Data —

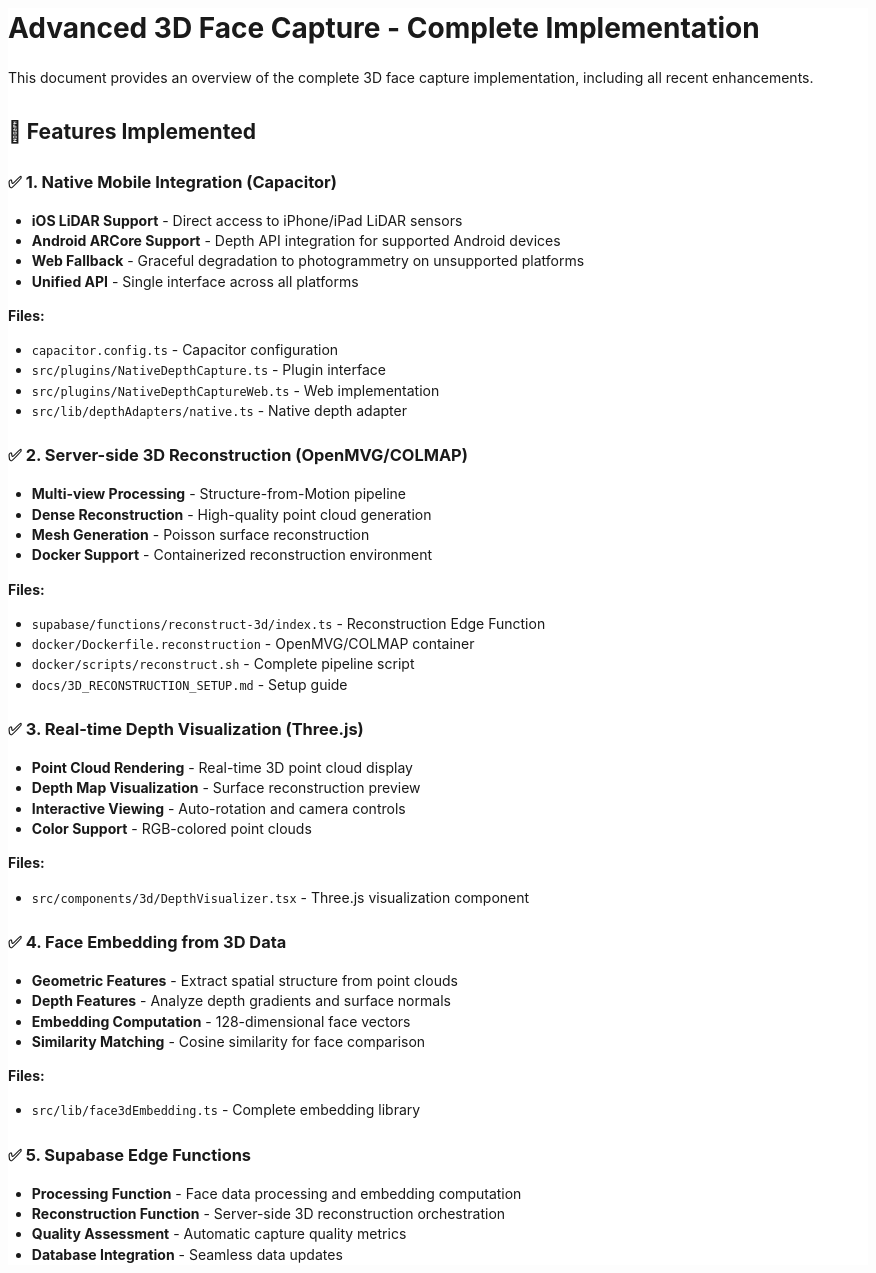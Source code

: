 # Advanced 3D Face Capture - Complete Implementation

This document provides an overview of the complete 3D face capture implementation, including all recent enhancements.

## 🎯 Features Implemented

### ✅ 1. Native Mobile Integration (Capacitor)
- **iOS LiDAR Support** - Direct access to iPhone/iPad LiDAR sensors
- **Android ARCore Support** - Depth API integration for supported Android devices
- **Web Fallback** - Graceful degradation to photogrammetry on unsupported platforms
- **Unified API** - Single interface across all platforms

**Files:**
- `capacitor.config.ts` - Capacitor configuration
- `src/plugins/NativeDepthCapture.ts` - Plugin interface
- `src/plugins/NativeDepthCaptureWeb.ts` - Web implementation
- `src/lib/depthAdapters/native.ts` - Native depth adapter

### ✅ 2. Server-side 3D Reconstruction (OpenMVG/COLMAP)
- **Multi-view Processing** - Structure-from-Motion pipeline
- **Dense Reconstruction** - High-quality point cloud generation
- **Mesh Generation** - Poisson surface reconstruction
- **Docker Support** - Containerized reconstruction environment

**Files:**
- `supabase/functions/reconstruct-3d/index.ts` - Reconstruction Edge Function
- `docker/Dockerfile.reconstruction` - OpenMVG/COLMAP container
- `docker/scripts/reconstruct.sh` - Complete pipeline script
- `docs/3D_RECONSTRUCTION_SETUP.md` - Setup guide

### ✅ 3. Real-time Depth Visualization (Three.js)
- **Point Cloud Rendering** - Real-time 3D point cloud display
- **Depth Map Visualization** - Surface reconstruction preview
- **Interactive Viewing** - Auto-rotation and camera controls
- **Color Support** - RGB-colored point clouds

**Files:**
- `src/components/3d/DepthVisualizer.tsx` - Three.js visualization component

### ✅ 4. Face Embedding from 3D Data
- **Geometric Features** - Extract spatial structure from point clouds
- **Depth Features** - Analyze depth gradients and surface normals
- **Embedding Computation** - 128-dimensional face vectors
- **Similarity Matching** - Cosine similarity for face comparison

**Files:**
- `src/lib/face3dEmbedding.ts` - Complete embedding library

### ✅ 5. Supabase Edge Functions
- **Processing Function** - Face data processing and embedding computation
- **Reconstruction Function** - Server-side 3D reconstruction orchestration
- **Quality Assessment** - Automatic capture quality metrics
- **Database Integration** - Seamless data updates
...
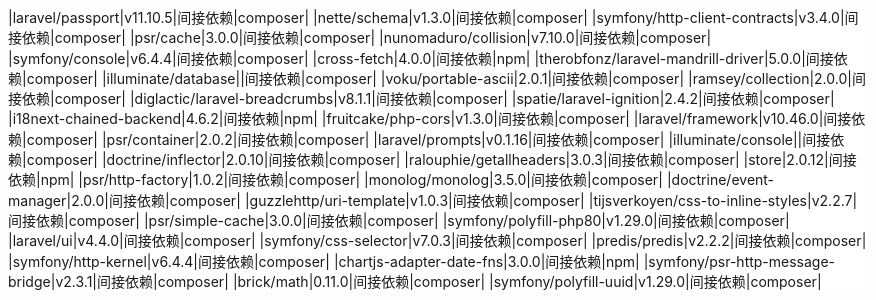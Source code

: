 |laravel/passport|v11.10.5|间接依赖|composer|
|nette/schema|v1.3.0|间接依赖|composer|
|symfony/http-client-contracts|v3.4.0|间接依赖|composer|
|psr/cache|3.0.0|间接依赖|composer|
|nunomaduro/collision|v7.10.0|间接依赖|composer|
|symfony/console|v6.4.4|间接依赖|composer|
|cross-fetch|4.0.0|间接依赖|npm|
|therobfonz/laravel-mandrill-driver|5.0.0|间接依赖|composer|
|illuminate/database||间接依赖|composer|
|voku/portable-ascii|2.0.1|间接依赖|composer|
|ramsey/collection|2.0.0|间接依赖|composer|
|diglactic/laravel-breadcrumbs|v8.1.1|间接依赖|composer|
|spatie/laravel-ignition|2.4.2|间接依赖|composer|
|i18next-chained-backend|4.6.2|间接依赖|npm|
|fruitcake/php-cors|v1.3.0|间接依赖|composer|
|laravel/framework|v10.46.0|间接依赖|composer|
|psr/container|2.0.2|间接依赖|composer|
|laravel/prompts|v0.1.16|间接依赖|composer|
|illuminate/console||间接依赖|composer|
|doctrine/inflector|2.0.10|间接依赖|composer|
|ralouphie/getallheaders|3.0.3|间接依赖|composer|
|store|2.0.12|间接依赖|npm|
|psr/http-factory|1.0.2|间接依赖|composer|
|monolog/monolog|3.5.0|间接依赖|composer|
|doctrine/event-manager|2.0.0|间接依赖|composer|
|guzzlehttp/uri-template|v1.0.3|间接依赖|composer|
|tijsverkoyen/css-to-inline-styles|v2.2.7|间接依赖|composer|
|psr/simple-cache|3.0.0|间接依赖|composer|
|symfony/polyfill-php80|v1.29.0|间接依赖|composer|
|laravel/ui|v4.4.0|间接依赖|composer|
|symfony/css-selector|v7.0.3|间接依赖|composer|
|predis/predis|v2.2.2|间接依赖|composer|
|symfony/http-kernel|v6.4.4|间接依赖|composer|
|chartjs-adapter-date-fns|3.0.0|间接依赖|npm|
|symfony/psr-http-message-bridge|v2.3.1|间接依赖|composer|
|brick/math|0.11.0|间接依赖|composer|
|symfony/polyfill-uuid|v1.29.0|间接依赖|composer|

What you should do —
Looking at the records above, return exactly the lines from the line with "- **Mesh Generation**" to the line with "- **Geometric Features**", both ends included.

Written response —
- **Mesh Generation** - Poisson surface reconstruction
- **Docker Support** - Containerized reconstruction environment

**Files:**
- `supabase/functions/reconstruct-3d/index.ts` - Reconstruction Edge Function
- `docker/Dockerfile.reconstruction` - OpenMVG/COLMAP container
- `docker/scripts/reconstruct.sh` - Complete pipeline script
- `docs/3D_RECONSTRUCTION_SETUP.md` - Setup guide

### ✅ 3. Real-time Depth Visualization (Three.js)
- **Point Cloud Rendering** - Real-time 3D point cloud display
- **Depth Map Visualization** - Surface reconstruction preview
- **Interactive Viewing** - Auto-rotation and camera controls
- **Color Support** - RGB-colored point clouds

**Files:**
- `src/components/3d/DepthVisualizer.tsx` - Three.js visualization component

### ✅ 4. Face Embedding from 3D Data
- **Geometric Features** - Extract spatial structure from point clouds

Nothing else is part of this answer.